With co-founder John Woehrle , Culberson founded the nonprofit Sierra Leone Rising (formerly Kposowa Foundation) in 2006 which focuses on education, public health and female empowerment.
The organization rebuilt 12 classrooms and the economic building at Bumpe High School. Boys and girls dormitories were built so that students who lived 10 miles away did not have to walk to school every day.
The Bumpe High School Library was rebuilt allowing students to have access to books, which are rare in Sierra Leone.
To help continue the education of young people in Sierra Leone, the nonprofit is also creating a scholarship fund for those who cannot afford an education.
Aware that the region needed fresh drinking water, Sierra Rising partnered with World Hope and the Rotary Foundation, which donated $50,000 to construct new wells so that residents of the high school had access to safe, drinkable water.
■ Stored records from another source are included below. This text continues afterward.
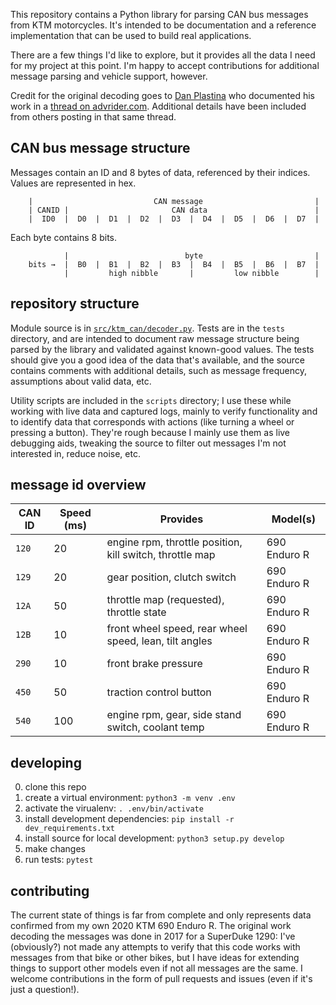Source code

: This repository contains a Python library for parsing CAN bus messages from KTM motorcycles.  It's intended to be documentation and a reference implementation that can be used to build real applications.

There are a few things I'd like to explore, but it provides all the data I need for my project at this point.  I'm happy to accept contributions for additional message parsing and vehicle support, however.

Credit for the original decoding goes to [Dan Plastina](https://advrider.com/f/members/dan-plastina.12530/) who documented his work in a [thread on advrider.com](https://advrider.com/f/threads/results-from-hacking-the-ktm-superduke-1290-can-bus.1200087/). Additional details have been included from others posting in that same thread.

## CAN bus message structure

Messages contain an ID and 8 bytes of data, referenced by their indices.  Values are represented in hex.

```
    |                           CAN message                         |
    | CANID |                       CAN data                        |
    |  ID0  |  D0  |  D1  |  D2  |  D3  |  D4  |  D5  |  D6  |  D7  |
```

Each byte contains 8 bits.

```
            |                          byte                         |
    bits →  |  B0  |  B1  |  B2  |  B3  |  B4  |  B5  |  B6  |  B7  |
            |         high nibble       |         low nibble        |
```

## repository structure

Module source is in [`src/ktm_can/decoder.py`](src/ktm_can/decoder.py).  Tests are in the `tests` directory, and are intended to document raw message structure being parsed by the library and validated against known-good values.  The tests should give you a good idea of the data that's available, and the source contains comments with additional details, such as message frequency, assumptions about valid data, etc.

Utility scripts are included in the `scripts` directory; I use these while working with live data and captured logs, mainly to verify functionality and to identify data that corresponds with actions (like turning a wheel or pressing a button).  They're rough because I mainly use them as live debugging aids, tweaking the source to filter out messages I'm not interested in, reduce noise, etc.

## message id overview

| CAN ID | Speed (ms) | Provides                                                 | Model(s)       |
|--------|------------|----------------------------------------------------------|----------------|
| `120`  | 20         | engine rpm, throttle position, kill switch, throttle map | 690 Enduro R   |
| `129`  | 20         | gear position, clutch switch                             | 690 Enduro R   |
| `12A`  | 50         | throttle map (requested), throttle state                 | 690 Enduro R   |
| `12B`  | 10         | front wheel speed, rear wheel speed, lean, tilt angles   | 690 Enduro R   |
| `290`  | 10         | front brake pressure                                     | 690 Enduro R   |
| `450`  | 50         | traction control button                                  | 690 Enduro R   |
| `540`  | 100        | engine rpm, gear, side stand switch, coolant temp        | 690 Enduro R   |

## developing

0. clone this repo
1. create a virtual environment: `python3 -m venv .env`
2. activate the virualenv: `. .env/bin/activate`
3. install development dependencies: `pip install -r dev_requirements.txt`
4. install source for local development: `python3 setup.py develop`
5. make changes
6. run tests: `pytest`

## contributing

The current state of things is far from complete and only represents data confirmed from my own 2020 KTM 690 Enduro R. The original work decoding the messages was done in 2017 for a SuperDuke 1290: I've (obviously?) not made any attempts to verify that this code works with messages from that bike or other bikes, but I have ideas for extending things to support other models even if not all messages are the same.  I welcome contributions in the form of pull requests and issues (even if it's just a question!).
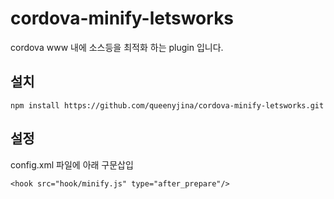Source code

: # cordova-minify-letsworks

cordova www 내에 소스등을 최적화 하는 plugin 입니다.

## 설치
```
npm install https://github.com/queenyjina/cordova-minify-letsworks.git
```
## 설정
config.xml 파일에 아래 구문삽입
```
<hook src="hook/minify.js" type="after_prepare"/>
```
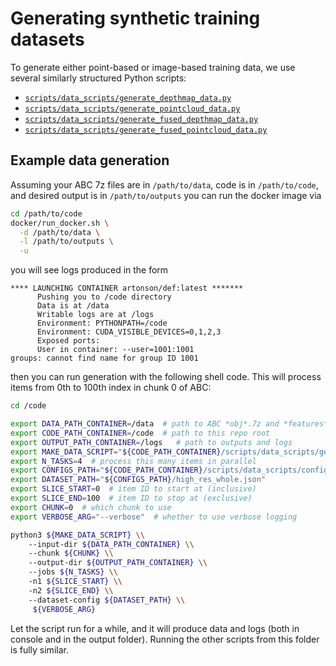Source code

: # Generating synthetic training datasets

To generate either point-based or image-based training data, we use several similarly 
structured Python scripts:
 * [`scripts/data_scripts/generate_depthmap_data.py`](scripts/data_scripts/generate_depthmap_data.py) 
 * [`scripts/data_scripts/generate_pointcloud_data.py`](scripts/data_scripts/generate_pointcloud_data.py) 
* [`scripts/data_scripts/generate_fused_depthmap_data.py`](scripts/data_scripts/generate_fused_depthmap_data.py)
* [`scripts/data_scripts/generate_fused_pointcloud_data.py`](scripts/data_scripts/generate_fused_pointcloud_data.py) 

## Example data generation 

Assuming your ABC 7z files are in `/path/to/data`, 
code is in `/path/to/code`,
and desired output is in `/path/to/outputs`
you can run the docker image via 
```bash
cd /path/to/code
docker/run_docker.sh \
  -d /path/to/data \
  -l /path/to/outputs \
  -u 
```
you will see logs produced in the form
```
**** LAUNCHING CONTAINER artonson/def:latest *******
      Pushing you to /code directory
      Data is at /data
      Writable logs are at /logs
      Environment: PYTHONPATH=/code
      Environment: CUDA_VISIBLE_DEVICES=0,1,2,3
      Exposed ports:
      User in container: --user=1001:1001
groups: cannot find name for group ID 1001
```
then you can run generation with the following shell code. 
This will process items from 0th to 100th index in chunk 0 of ABC:
```bash
cd /code 

export DATA_PATH_CONTAINER=/data  # path to ABC *obj*.7z and *features*.7z files
export CODE_PATH_CONTAINER=/code  # path to this repo root
export OUTPUT_PATH_CONTAINER=/logs   # path to outputs and logs
export MAKE_DATA_SCRIPT="${CODE_PATH_CONTAINER}/scripts/data_scripts/generate_depthmap_data.py"
export N_TASKS=4  # process this many items in parallel
export CONFIGS_PATH="${CODE_PATH_CONTAINER}/scripts/data_scripts/configs/depthmap_datasets"  # 
export DATASET_PATH="${CONFIGS_PATH}/high_res_whole.json"
export SLICE_START=0  # item ID to start at (inclusive)
export SLICE_END=100  # item ID to stop at (exclusive)
export CHUNK=0  # which chunk to use 
export VERBOSE_ARG="--verbose"  # whether to use verbose logging

python3 ${MAKE_DATA_SCRIPT} \\
    --input-dir ${DATA_PATH_CONTAINER} \\
    --chunk ${CHUNK} \\
    --output-dir ${OUTPUT_PATH_CONTAINER} \\
    --jobs ${N_TASKS} \\
    -n1 ${SLICE_START} \\
    -n2 ${SLICE_END} \\
    --dataset-config ${DATASET_PATH} \\
     ${VERBOSE_ARG}
```
Let the script run for a while, and it will produce 
data and logs (both in console and in the output 
folder). 
Running the other scripts from this folder is fully similar. 
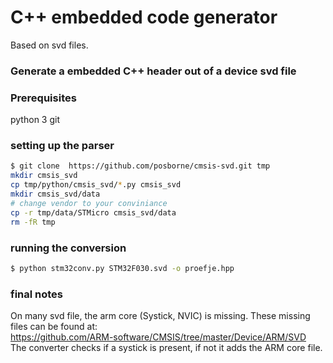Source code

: # C++ embedded code generator
Based on svd files.

### Generate a embedded C++ header out of a device svd file

### Prerequisites
python 3
git

### setting up the parser
```sh
$ git clone  https://github.com/posborne/cmsis-svd.git tmp
mkdir cmsis_svd
cp tmp/python/cmsis_svd/*.py cmsis_svd 
mkdir cmsis_svd/data
# change vendor to your conviniance
cp -r tmp/data/STMicro cmsis_svd/data
rm -fR tmp
```   


### running the conversion
```sh
$ python stm32conv.py STM32F030.svd -o proefje.hpp
```

### final notes
On many svd file, the arm core (Systick, NVIC) is missing. These missing files can be found at:  
https://github.com/ARM-software/CMSIS/tree/master/Device/ARM/SVD  
The converter checks if a systick is present, if not it adds the ARM core file.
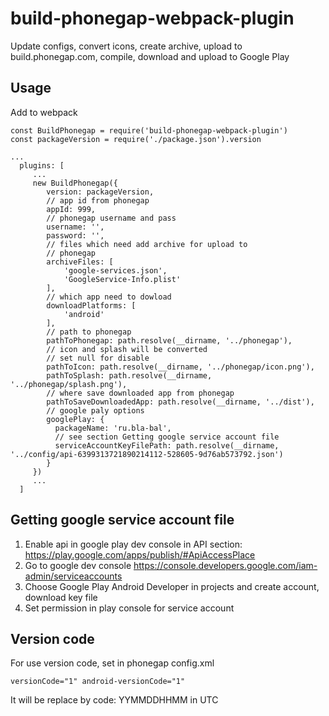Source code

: # build-phonegap-webpack-plugin
Update configs, convert icons, create archive, upload to build.phonegap.com, compile, download and upload to Google Play

## Usage
Add to webpack
```
const BuildPhonegap = require('build-phonegap-webpack-plugin')
const packageVersion = require('./package.json').version

...
  plugins: [
     ...
     new BuildPhonegap({
        version: packageVersion,
        // app id from phonegap
        appId: 999,
        // phonegap username and pass
        username: '',
        password: '',
        // files which need add archive for upload to
        // phonegap
        archiveFiles: [
            'google-services.json',
            'GoogleService-Info.plist'
        ],
        // which app need to dowload
        downloadPlatforms: [
            'android'
        ],
        // path to phonegap
        pathToPhonegap: path.resolve(__dirname, '../phonegap'),
        // icon and splash will be converted
        // set null for disable
        pathToIcon: path.resolve(__dirname, '../phonegap/icon.png'),
        pathToSplash: path.resolve(__dirname, '../phonegap/splash.png'),
        // where save downloaded app from phonegap
        pathToSaveDownloadedApp: path.resolve(__dirname, '../dist'),
        // google paly options
        googlePlay: {
          packageName: 'ru.bla-bal',
          // see section Getting google service account file
          serviceAccountKeyFilePath: path.resolve(__dirname, '../config/api-6399313721890214112-528605-9d76ab573792.json')
        }
     })  
     ...
  ]
```

## Getting google service account file
1. Enable api in google play dev console in API section: https://play.google.com/apps/publish/#ApiAccessPlace
2. Go to google dev console https://console.developers.google.com/iam-admin/serviceaccounts
3. Choose Google Play Android Developer in projects and create account, download key file
4. Set permission in play console for service account

## Version code
For use version code, set in phonegap config.xml
```
versionCode="1" android-versionCode="1"
```
It will be replace by code: YYMMDDHHMM in UTC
The wells also serve 12,000 people across the country.
The nonprofit also provides menstrual pads to female students.
“Many young girls drop out of school because they lack menstrual pads,” Culberson said.
Culberson added that the nonprofit also is helping to slow the spread of COVID-19 with a new initiative titled Mask on Africa.
“We are also working to establish a prosthetic center for people who lost their arms and legs in the war,” Culberson said.
Her adoptive father, James Culberson, a former neurobiology professor at West Virginia University, is also working with the nonprofit along with her brother, Hindo Kposowa.
Culberson said that working with her father and brother and helping the Bumpe people has been a life-changing experience.
She has chronicled her story in a book, “A Princess Found: An American Family, an African Chieftan and the Daughter Who Connected Them All” and her story has caught the attention of Hollywood.
A Disney animated series is in the works as well as a film produced by Stephanie Allain.